A filiação divina nos conteve uma
qualidade
Em que
consiste, pois, essa bem-aventurança? Na segunda leitura (I Jo 3, 1-3) desta
Liturgia, um lindíssimo trecho da Primeira Epístola de São João — o Apóstolo do
Amor, exímio espiritualista, sempre dado a ressaltar a vida sobrenatural — nos dá
a resposta, lembrando o valor da nossa condição de filhos de Deus: “Vede que
grande presente de amor o Pai nos deu: de sermos chamados filhos de Deus. E nós
realmente o somos” (I Jo 3, la). Na verdade, por ocasião do Batismo, embora a
natureza humana continue a mesma, com inteligência, vontade e sensibilidade,
acrescenta-se uma qualidade: a participação na própria natureza divina, que nos
assume por completo. A graça, explica São Boaventura, “é um dom que purifica,
ilumina e aperfeiçoa a alma; que a vivifica, a reforma e consolida; que a
eleva, a assimila e a une a Deus, tornando-a aceitável; pelo que semelhante dom
justamente chama-se graça, pois nos faz gratos, isto é, graça gratificante”.6
Sendo
um bem do espírito, não pode ser vista com os olhos materiais pois estes captam
só o que é sensível, mas comprovamos, isto sim, seus efeitos. Santa Catarina de
Sena, a quem Nosso Senhor concedera a graça de contemplar o estado das almas,
chegou a afirmar a seu confessor: “Meu pai, se vísseis o fascínio de uma alma
racional, não duvido que daríeis cem vezes a vida pela sua salvação, porque
neste mundo nada há que se lhe possa igualar em beleza”.7
Certas
imagens podem servir para termos uma ideia, ainda que pálida, das maravilhas
operadas pela graça nas almas.
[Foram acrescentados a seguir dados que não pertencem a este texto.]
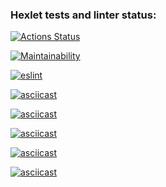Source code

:### Hexlet tests and linter status:
[![Actions Status](https://github.com/kokos511/frontend-project-lvl1/workflows/hexlet-check/badge.svg)](https://github.com/kokos511/frontend-project-lvl1/actions)

[![Maintainability](https://api.codeclimate.com/v1/badges/0c6d0d72f3c82058306c/maintainability)](https://codeclimate.com/github/kokos511/frontend-project-lvl1/maintainability)

[![eslint](https://github.com/kokos511/frontend-project-lvl1/actions/workflows/eslint.yml/badge.svg)](https://github.com/kokos511/frontend-project-lvl1/actions/workflows/eslint.yml)

[![asciicast](https://asciinema.org/a/re8NksnmpmFEo8JYso45gxp9y.svg)](https://asciinema.org/a/re8NksnmpmFEo8JYso45gxp9y)

[![asciicast](https://asciinema.org/a/day0mde1rbTKeJkOO9dZ5B76l.svg)](https://asciinema.org/a/day0mde1rbTKeJkOO9dZ5B76l)

[![asciicast](https://asciinema.org/a/L94YMlVst7olH133QiN085a7t.svg)](https://asciinema.org/a/L94YMlVst7olH133QiN085a7t)

[![asciicast](https://asciinema.org/a/akuyKAp9pvfjPRarBwcA5JM6a.svg)](https://asciinema.org/a/akuyKAp9pvfjPRarBwcA5JM6a)

[![asciicast](https://asciinema.org/a/42lIgHbnXL8MnMZfP6a7Jld4P.svg)](https://asciinema.org/a/42lIgHbnXL8MnMZfP6a7Jld4P)

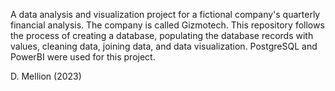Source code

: A data analysis and visualization project for a fictional company's quarterly financial analysis. The company is called Gizmotech. This repository follows the process of creating a database, populating the database records with values, cleaning data, joining data, and data visualization. PostgreSQL and PowerBI were used for this project.




D. Mellion (2023)
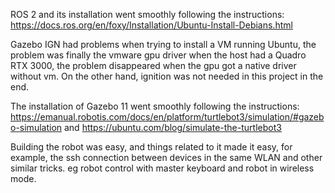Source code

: ROS 2 and its installation went smoothly following the instructions: https://docs.ros.org/en/foxy/Installation/Ubuntu-Install-Debians.html

Gazebo IGN had problems when trying to install a VM running Ubuntu, the problem was finally the vmware gpu driver when the host had a Quadro RTX 3000, the problem disappeared when the gpu got a native driver without vm. On the other hand, ignition was not needed in this project in the end.

The installation of Gazebo 11 went smoothly following the instructions: https://emanual.robotis.com/docs/en/platform/turtlebot3/simulation/#gazebo-simulation and https://ubuntu.com/blog/simulate-the-turtlebot3

Building the robot was easy, and things related to it made it easy, for example, the ssh connection between devices in the same WLAN and other similar tricks. eg robot control with master keyboard and robot in wireless mode.
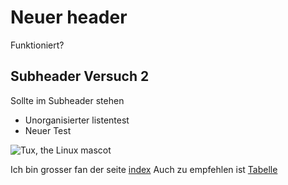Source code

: 
# Neuer header

Funktioniert?

## Subheader Versuch 2

Sollte im Subheader stehen
- Unorganisierter listentest
- Neuer Test
  
![Tux, the Linux mascot](tux.avif)

Ich bin grosser fan der seite [index](index.md)
Auch zu empfehlen ist [Tabelle](tabelle.md)
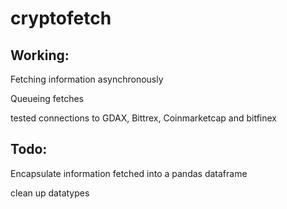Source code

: # cryptofetch

## Working:
Fetching information asynchronously

Queueing fetches

tested connections to GDAX, Bittrex, Coinmarketcap and bitfinex

## Todo:
Encapsulate information fetched into a pandas dataframe

clean up datatypes
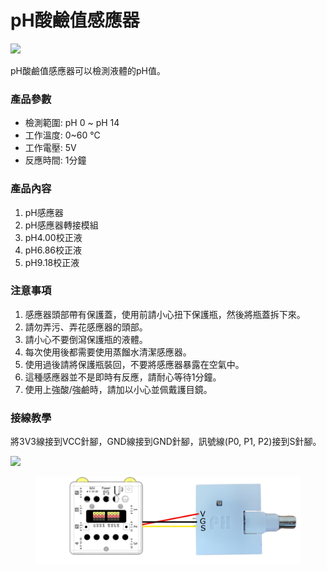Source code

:# pH酸鹼值感應器

![](https://kittenbothk.readthedocs.io/en/latest/\_images/ph\_set.jpg)

pH酸鹼值感應器可以檢測液體的pH值。

### 產品參數

* 檢測範圍: pH 0 \~ pH 14
* 工作溫度: 0\~60 ℃
* 工作電壓: 5V
* 反應時間: 1分鐘

### 產品內容

1. pH感應器
2. pH感應器轉接模組
3. pH4.00校正液
4. pH6.86校正液
5. pH9.18校正液

### 注意事項

1. 感應器頭部帶有保護蓋，使用前請小心扭下保護瓶，然後將瓶蓋拆下來。
2. 請勿弄污、弄花感應器的頭部。
3. 請小心不要倒瀉保護瓶的液體。
4. 每次使用後都需要使用蒸餾水清潔感應器。
5. 使用過後請將保護瓶裝回，不要將感應器暴露在空氣中。
6. 這種感應器並不是即時有反應，請耐心等待1分鐘。
7. 使用上強酸/強鹼時，請加以小心並佩戴護目鏡。

### 接線教學

將3V3線接到VCC針腳，GND線接到GND針腳，訊號線(P0, P1, P2)接到S針腳。

![](https://kittenbothk.readthedocs.io/en/latest/\_images/ph\_wiring.png)

<figure><img src="../../.gitbook/assets/ph_armourbit.png" alt=""><figcaption></figcaption></figure>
Imaginemos um vitral esplendoroso, com uma
perfeita combinação de cores, fabricado com vidro da melhor qualidade, contendo
até ouro na sua composição. Uma vez posto na janela, se não é iluminado, que
valor terá peça tão espetacular? Entretanto, a partir do momento em que os raios
de luz sobre ele incidem, brilhará com extraordinários matizes, desdobrando-se
em mil reflexos multicoloridos.
Outra
comparação que também nos aproxima da realidade sobrenatural é a de um litro de
álcool no qual são derramadas algumas gotas de fabulosa essência, finíssima e
de requintado aroma. Sem deixar de ser álcool, o líquido torna-se perfume, pois
é assumido pela essência.
Da
mesma forma como a luz ilumina o vitral e a essência assume o álcool — e ainda
poderíamos encontrar na natureza outras imagens ilustrativas —, também a graça
confere nova qualidade à alma humana, que é, por assim dizer, submersa na natureza
divina, como comenta Scheeben: “Se dentre todos os homens e todos os Anjos
escolhesse Deus uma só alma, para comunicar-lhe o esplendor de tão inesperada
dignidade, [...] deixaria estupefatos não só os mortais, mas ainda os mesmos
Anjos, que se sentiriam quase tentados a adorá-la, como se fora Deus em
pessoa”.8 Tal é a excelência da filiação divina!
Uma semente da glória futura
Filhos
de Deus... “nós o somos! Se o mundo não nos conhece é porque não conheceu o Pai.
Caríssimos, desde já somos filhos de Deus, mas nem sequer se manifestou o que
seremos” (I Jo 3, lb-2a). De fato, enquanto permanecemos neste mundo, em estado
de prova, temos a graça santificante, recebida no Batismo, e as graças atuais,
que Deus derrama sobre nós ao longo da nossa existência. Todavia, estamos
apenas no começo do caminho, pois, só quando contemplarmos a Deus face a face,
esta graça se transformará em glória e chegaremos ao “estado de homem feito, a
estatura própria da maturidade de Cristo” (Ef 4, 13).